Attraverso l'esemplificazione compiuta, le sezioni unite dimostrano come concretamente i due reati possano combinarsi tra di loro con modalità autonome; ed appunto la riconosciuta differenza strutturale fra le due fattispecie e le possibili interferenze fra le condotte consumative delle stesse consentono ai giudici di legittimità di risolvere il contrasto di giurisprudenza insorto fra le sezioni semplici nel senso del possibile concorso materiale dei due reati di cui all'art. 316-bis c.p. e 640-bis c.p., unificabili sotto il vincolo della continuazione.

Le Sezioni unite, nel risolvere la questione sopra esaminata, hanno anche preso in considerazione la particolare attenzione, manifestatasi nella giurisprudenza sovranazionale ed in quella della Corte Costituzionale, al divieto del principio del bis in idem sostanziale, quale diritto fondamentale dell'individuo sulla base dell'elaborazione della Corte Edu (Corte Edu, 4 marzo 2014, Grande Stevens c. Italia; Corte Edu, Grande Camera, 15 novembre 2011, A e B. contro Norvegia) e della Corte costituzionale (sentenza n. 200 del 2016).

In tale analisi viene evidenziato come l'essenza del divieto espresso dalla giurisprudenza della Corte Edu debba essere ravvisato nella necessita di non sottoporre ad accertamento due volte l'interessato per il medesimo fatto storico; detto divieto pero, rilevano le sezioni unite, non ha natura assoluta, non essendo precluso il perseguimento della persona sottoposta a controllo in due autonome procedure, pur auspicandosi una trattazione unitaria; precluso è solo la sottoposizione della persona ad un autonomo giudizio, quando sia stato già definito uno dei due.

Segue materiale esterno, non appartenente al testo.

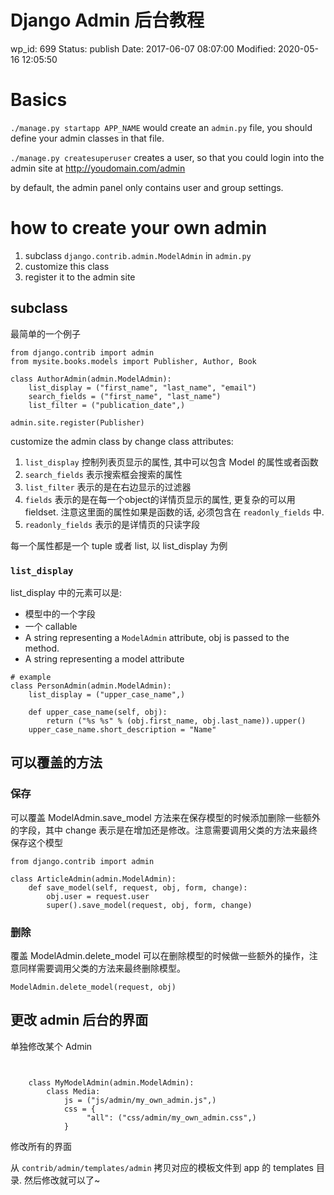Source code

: # Django Admin 后台教程


wp_id: 699
Status: publish
Date: 2017-06-07 08:07:00
Modified: 2020-05-16 12:05:50


# Basics

`./manage.py startapp APP_NAME` would create an `admin.py` file, you should define your admin classes in that file.

`./manage.py createsuperuser` creates a user, so that you could login into the admin site at http://youdomain.com/admin

by default, the admin panel only contains user and group settings.

# how to create your own admin
1. subclass `django.contrib.admin.ModelAdmin` in `admin.py`
2. customize this class
3. register it to the admin site

## subclass

最简单的一个例子

```
from django.contrib import admin
from mysite.books.models import Publisher, Author, Book
	
class AuthorAdmin(admin.ModelAdmin):
    list_display = ("first_name", "last_name", "email")
    search_fields = ("first_name", "last_name")
    list_filter = ("publication_date",)
		
admin.site.register(Publisher)
```

customize the admin class by change class attributes:

1. `list_display` 控制列表页显示的属性, 其中可以包含 Model 的属性或者函数
2. `search_fields` 表示搜索框会搜索的属性
3. `list_filter` 表示的是在右边显示的过滤器
4. `fields` 表示的是在每一个object的详情页显示的属性, 更复杂的可以用fieldset. 注意这里面的属性如果是函数的话, 必须包含在 `readonly_fields` 中.
5. `readonly_fields` 表示的是详情页的只读字段

每一个属性都是一个 tuple 或者 list, 以 list_display 为例

### `list_display`

list_display 中的元素可以是:

* 模型中的一个字段
* 一个 callable
* A string representing a `ModelAdmin` attribute, obj is passed to the method.
* A string representing a model attribute

```
# example
class PersonAdmin(admin.ModelAdmin):
    list_display = ("upper_case_name",)

    def upper_case_name(self, obj):
        return ("%s %s" % (obj.first_name, obj.last_name)).upper()
    upper_case_name.short_description = "Name"
```

## 可以覆盖的方法

### 保存

可以覆盖 ModelAdmin.save_model 方法来在保存模型的时候添加删除一些额外的字段，其中 change 表示是在增加还是修改。注意需要调用父类的方法来最终保存这个模型

```
from django.contrib import admin

class ArticleAdmin(admin.ModelAdmin):
    def save_model(self, request, obj, form, change):
        obj.user = request.user
        super().save_model(request, obj, form, change)
```

### 删除

覆盖 ModelAdmin.delete_model 可以在删除模型的时候做一些额外的操作，注意同样需要调用父类的方法来最终删除模型。

```
ModelAdmin.delete_model(request, obj)
```

## 更改 admin 后台的界面

单独修改某个 Admin

```


    class MyModelAdmin(admin.ModelAdmin):
        class Media:
            js = ("js/admin/my_own_admin.js",)    
            css = {
                 "all": ("css/admin/my_own_admin.css",)
            }

```

修改所有的界面

从 `contrib/admin/templates/admin` 拷贝对应的模板文件到 app 的 templates 目录. 然后修改就可以了~
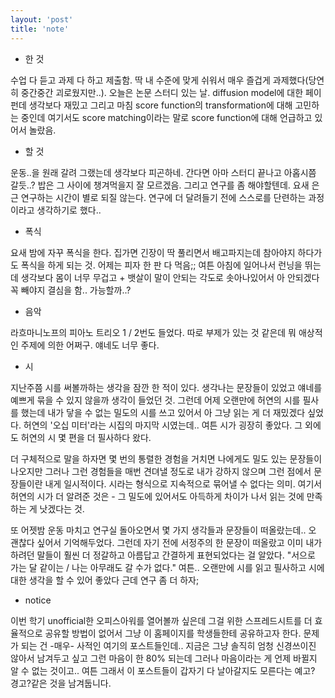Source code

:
 ```yaml
---
layout: 'post'
title: 'note'
---
```


- 한 것

수업 다 듣고 과제 다 하고 제출함. 딱 내 수준에 맞게 쉬워서 매우 즐겁게 과제했다(당연히 중간중간 괴로웠지만..). 오늘은 논문 스터디 있는 날. diffusion model에 대한 페이펀데 생각보다 재밌고 그리고 마침 score function의 transformation에 대해 고민하는 중인데 여기서도 score matching이라는 말로 score function에 대해 언급하고 있어서 놀랐음. 

- 할 것

운동..을 원래 갈려 그랬는데 생각보다 피곤하네. 간다면 아마 스터디 끝나고 아홉시쯤 갈듯..? 밥은 그 사이에 챙겨먹을지 잘 모르겠음. 그리고 연구를 좀 해야할텐데. 요새 은근 연구하는 시간이 별로 되질 않는다. 연구에 더 달려들기 전에 스스로를 단련하는 과정이라고 생각하기로 했다..

- 폭식

요새 밤에 자꾸 폭식을 한다. 집가면 긴장이 딱 풀리면서 배고파지는데 참아야지 하다가도 폭식을 하게 되는 것. 어제는 피자 한 판 다 먹음;; 여튼 아침에 일어나서 런닝을 뛰는데 생각보다 몸이 너무 무겁고 + 뱃살이 말이 안되는 각도로 솟아나있어서 아 안되겠다 꼭 빼야지 결심을 함.. 가능할까..?

- 음악

라흐마니노프의 피아노 트리오 1 / 2번도 들었다. 따로 부제가 있는 것 같은데 뭐 애상적인 주제에 의한 어쩌구. 얘네도 너무 좋다. 

- 시

지난주쯤 시를 써볼까하는 생각을 잠깐 한 적이 있다. 생각나는 문장들이 있었고 얘네를 예쁘게 묶을 수 있지 않을까 생각이 들었던 것. 그런데 어제 오랜만에 허연의 시를 필사를 했는데 내가 닿을 수 없는 밀도의 시를 쓰고 있어서 아 그냥 읽는 게 더 재밌겠다 싶었다. 허연의 '오십 미터'라는 시집의 마지막 시였는데.. 여튼 시가 굉장히 좋았다. 그 외에도 허연의 시 몇 편을 더 필사하다 왔다. 

더 구체적으로 말을 하자면 몇 번의 통렬한 경험을 거치면 나에게도 밀도 있는 문장들이 나오지만 그러나 그런 경험들을 매번 견뎌낼 정도로 내가 강하지 않으며 그런 점에서 문장들이란 내게 일시적이다. 시라는 형식으로 지속적으로 묶어낼 수 없다는 의미. 여기서 허연의 시가 더 알려준 것은 - 그 밀도에 있어서도 아득하게 차이가 나서 읽는 것에 만족하는 게 낫겠다는 것.

또 어젯밤 운동 마치고 연구실 돌아오면서 몇 가지 생각들과 문장들이 떠올랐는데.. 오 괜찮다 싶어서 기억해두었다. 그런데 자기 전에 서정주의 한 문장이 떠올랐고 이미 내가 하려던 말들이 훨씬 더 정갈하고 아름답고 간결하게 표현되었다는 걸 알았다. "서으로 가는 달 같이는 / 나는 아무래도 갈 수가 없다." 여튼.. 오랜만에 시를 읽고 필사하고 시에 대한 생각을 할 수 있어 좋았다 근데 연구 좀 더 하자;

- notice

이번 학기 unofficial한 오피스아워를 열어볼까 싶은데 그걸 위한 스프레드시트를 더 효율적으로 공유할 방법이 없어서 그냥 이 홈페이지를 학생들한테 공유하고자 한다. 문제가 되는 건 -매우- 사적인 여기의 포스트들인데.. 지금은 그냥 솔직히 엄청 신경쓰이진 않아서 남겨두고 싶고 그런 마음이 한 80% 되는데 그러나 마음이라는 게 언제 바뀔지 알 수 없는 것이고.. 여튼 그래서 이 포스트들이 갑자기 다 날아갈지도 모른다는 예고? 경고?같은 것을 남겨둡니다. 





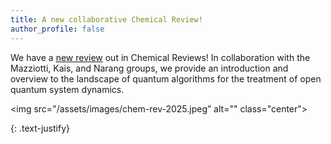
 ```yaml
---
title: A new collaborative Chemical Review!
author_profile: false
---
```


We have a [new review](https://pubs.acs.org/doi/10.1021/acs.chemrev.4c00428) out in Chemical Reviews! In collaboration with the Mazziotti, Kais, and Narang groups, we provide an introduction and overview to the landscape of quantum algorithms for the treatment of open quantum system dynamics. 

<img src="/assets/images/chem-rev-2025.jpeg” alt="" class="center"> 

{: .text-justify}

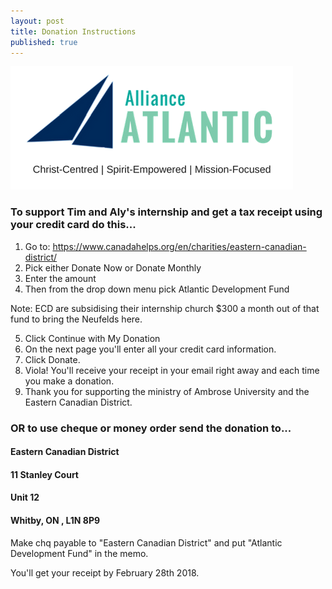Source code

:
 ```yaml
---
layout: post
title: Donation Instructions
published: true
---
```

![Alliance Atlantic](/images/AllianceAtlantic.png)
### To support Tim and Aly's internship and get a tax receipt using your credit card do this...

1. Go to: https://www.canadahelps.org/en/charities/eastern-canadian-district/
2. Pick either Donate Now or Donate Monthly
3. Enter the amount
4. Then from the drop down menu pick Atlantic Development Fund

Note: ECD are subsidising their internship church $300 a month out of that fund to bring the Neufelds here.

5. Click Continue with My Donation
6. On the next page you'll enter all your credit card information.
8. Click Donate.
9. Viola! You'll receive your receipt in your email right away and each time you make a donation.
10. Thank you for supporting the ministry of Ambrose University and the Eastern Canadian District.

### OR to use cheque or money order send the donation to...

#### Eastern Canadian District
#### 11 Stanley Court
#### Unit 12
#### Whitby, ON , L1N 8P9

Make chq payable to "Eastern Canadian District" and put "Atlantic Development Fund" in the memo.

You'll get your receipt by February 28th 2018.
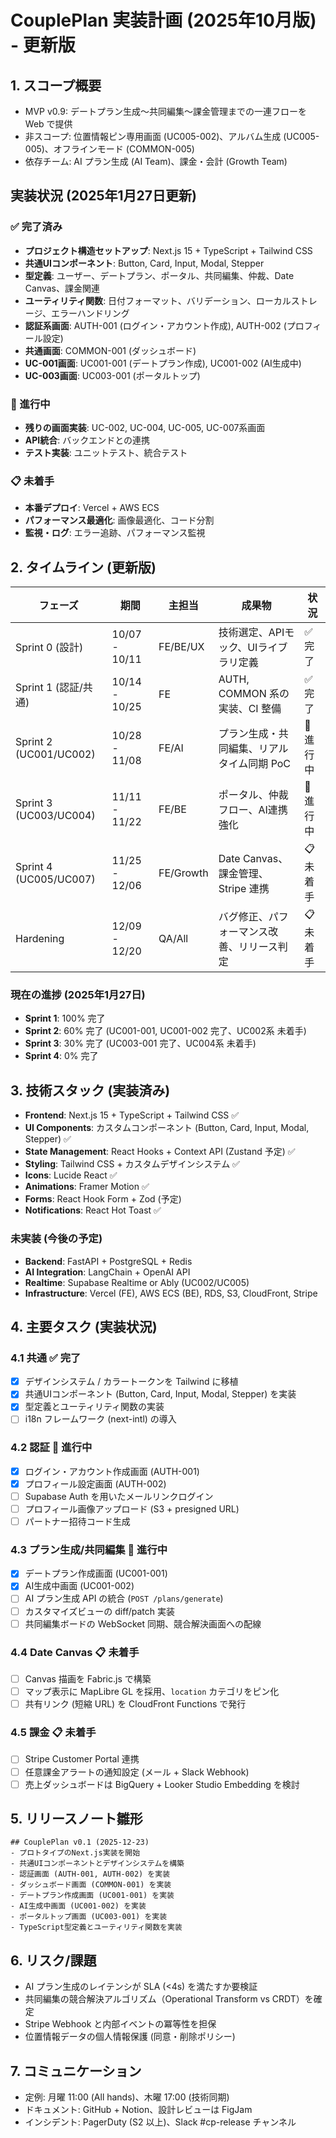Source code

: ﻿# CouplePlan 実装計画 (2025年10月版) - 更新版

## 1. スコープ概要
- MVP v0.9: デートプラン生成〜共同編集〜課金管理までの一連フローを Web で提供
- 非スコープ: 位置情報ピン専用画面 (UC005-002)、アルバム生成 (UC005-005)、オフラインモード (COMMON-005)
- 依存チーム: AI プラン生成 (AI Team)、課金・会計 (Growth Team)

## 実装状況 (2025年1月27日更新)

### ✅ 完了済み
- **プロジェクト構造セットアップ**: Next.js 15 + TypeScript + Tailwind CSS
- **共通UIコンポーネント**: Button, Card, Input, Modal, Stepper
- **型定義**: ユーザー、デートプラン、ポータル、共同編集、仲裁、Date Canvas、課金関連
- **ユーティリティ関数**: 日付フォーマット、バリデーション、ローカルストレージ、エラーハンドリング
- **認証系画面**: AUTH-001 (ログイン・アカウント作成), AUTH-002 (プロフィール設定)
- **共通画面**: COMMON-001 (ダッシュボード)
- **UC-001画面**: UC001-001 (デートプラン作成), UC001-002 (AI生成中)
- **UC-003画面**: UC003-001 (ポータルトップ)

### 🚧 進行中
- **残りの画面実装**: UC-002, UC-004, UC-005, UC-007系画面
- **API統合**: バックエンドとの連携
- **テスト実装**: ユニットテスト、統合テスト

### 📋 未着手
- **本番デプロイ**: Vercel + AWS ECS
- **パフォーマンス最適化**: 画像最適化、コード分割
- **監視・ログ**: エラー追跡、パフォーマンス監視

## 2. タイムライン (更新版)
| フェーズ | 期間 | 主担当 | 成果物 | 状況 |
|----------|------|--------|--------|------|
| Sprint 0 (設計) | 10/07 - 10/11 | FE/BE/UX | 技術選定、APIモック、UIライブラリ定義 | ✅ 完了 |
| Sprint 1 (認証/共通) | 10/14 - 10/25 | FE | AUTH, COMMON 系の実装、CI 整備 | ✅ 完了 |
| Sprint 2 (UC001/UC002) | 10/28 - 11/08 | FE/AI | プラン生成・共同編集、リアルタイム同期 PoC | 🚧 進行中 |
| Sprint 3 (UC003/UC004) | 11/11 - 11/22 | FE/BE | ポータル、仲裁フロー、AI連携強化 | 🚧 進行中 |
| Sprint 4 (UC005/UC007) | 11/25 - 12/06 | FE/Growth | Date Canvas、課金管理、Stripe 連携 | 📋 未着手 |
| Hardening | 12/09 - 12/20 | QA/All | バグ修正、パフォーマンス改善、リリース判定 | 📋 未着手 |

### 現在の進捗 (2025年1月27日)
- **Sprint 1**: 100% 完了
- **Sprint 2**: 60% 完了 (UC001-001, UC001-002 完了、UC002系 未着手)
- **Sprint 3**: 30% 完了 (UC003-001 完了、UC004系 未着手)
- **Sprint 4**: 0% 完了

## 3. 技術スタック (実装済み)
- **Frontend**: Next.js 15 + TypeScript + Tailwind CSS ✅
- **UI Components**: カスタムコンポーネント (Button, Card, Input, Modal, Stepper) ✅
- **State Management**: React Hooks + Context API (Zustand 予定) ✅
- **Styling**: Tailwind CSS + カスタムデザインシステム ✅
- **Icons**: Lucide React ✅
- **Animations**: Framer Motion ✅
- **Forms**: React Hook Form + Zod (予定)
- **Notifications**: React Hot Toast ✅

### 未実装 (今後の予定)
- **Backend**: FastAPI + PostgreSQL + Redis
- **AI Integration**: LangChain + OpenAI API
- **Realtime**: Supabase Realtime or Ably (UC002/UC005)
- **Infrastructure**: Vercel (FE), AWS ECS (BE), RDS, S3, CloudFront, Stripe

## 4. 主要タスク (実装状況)
### 4.1 共通 ✅ 完了
- [x] デザインシステム / カラートークンを Tailwind に移植
- [x] 共通UIコンポーネント (Button, Card, Input, Modal, Stepper) を実装
- [x] 型定義とユーティリティ関数の実装
- [ ] i18n フレームワーク (next-intl) の導入

### 4.2 認証 🚧 進行中
- [x] ログイン・アカウント作成画面 (AUTH-001)
- [x] プロフィール設定画面 (AUTH-002)
- [ ] Supabase Auth を用いたメールリンクログイン
- [ ] プロフィール画像アップロード (S3 + presigned URL)
- [ ] パートナー招待コード生成

### 4.3 プラン生成/共同編集 🚧 進行中
- [x] デートプラン作成画面 (UC001-001)
- [x] AI生成中画面 (UC001-002)
- [ ] AI プラン生成 API の統合 (`POST /plans/generate`)
- [ ] カスタマイズビューの diff/patch 実装
- [ ] 共同編集ボードの WebSocket 同期、競合解決画面への配線

### 4.4 Date Canvas 📋 未着手
- [ ] Canvas 描画を Fabric.js で構築
- [ ] マップ表示に MapLibre GL を採用、`location` カテゴリをピン化
- [ ] 共有リンク (短縮 URL) を CloudFront Functions で発行

### 4.5 課金 📋 未着手
- [ ] Stripe Customer Portal 連携
- [ ] 任意課金アラートの通知設定 (メール + Slack Webhook)
- [ ] 売上ダッシュボードは BigQuery + Looker Studio Embedding を検討

## 5. リリースノート雛形
```
## CouplePlan v0.1 (2025-12-23)
- プロトタイプのNext.js実装を開始
- 共通UIコンポーネントとデザインシステムを構築
- 認証画面 (AUTH-001, AUTH-002) を実装
- ダッシュボード画面 (COMMON-001) を実装
- デートプラン作成画面 (UC001-001) を実装
- AI生成中画面 (UC001-002) を実装
- ポータルトップ画面 (UC003-001) を実装
- TypeScript型定義とユーティリティ関数を実装
```

## 6. リスク/課題
- AI プラン生成のレイテンシが SLA (<4s) を満たすか要検証
- 共同編集の競合解決アルゴリズム（Operational Transform vs CRDT）を確定
- Stripe Webhook と内部イベントの冪等性を担保
- 位置情報データの個人情報保護 (同意・削除ポリシー)

## 7. コミュニケーション
- 定例: 月曜 11:00 (All hands)、木曜 17:00 (技術同期)
- ドキュメント: GitHub + Notion、設計レビューは FigJam
- インシデント: PagerDuty (S2 以上)、Slack #cp-release チャンネル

Quanto alla sentenza della Corte costituzionale n. 200 del 2016, viene rappresentato come la stessa si sia limitata a prescrivere l'applicazione dell'art. 649 c.p.p. anche nell'ipotesi in cui oggetto del giudizio concluso sia un reato in concorso formale con l'altro posto in comparazione, In conclusione le Sezioni unite escludono che l'evoluzione della giurisprudenza della Corte Edu e di quella della Corte costituzionale impongano una riconsiderazione dell'istituto del concorso apparente di norme sulla base di criteri diversi da quello di specialità.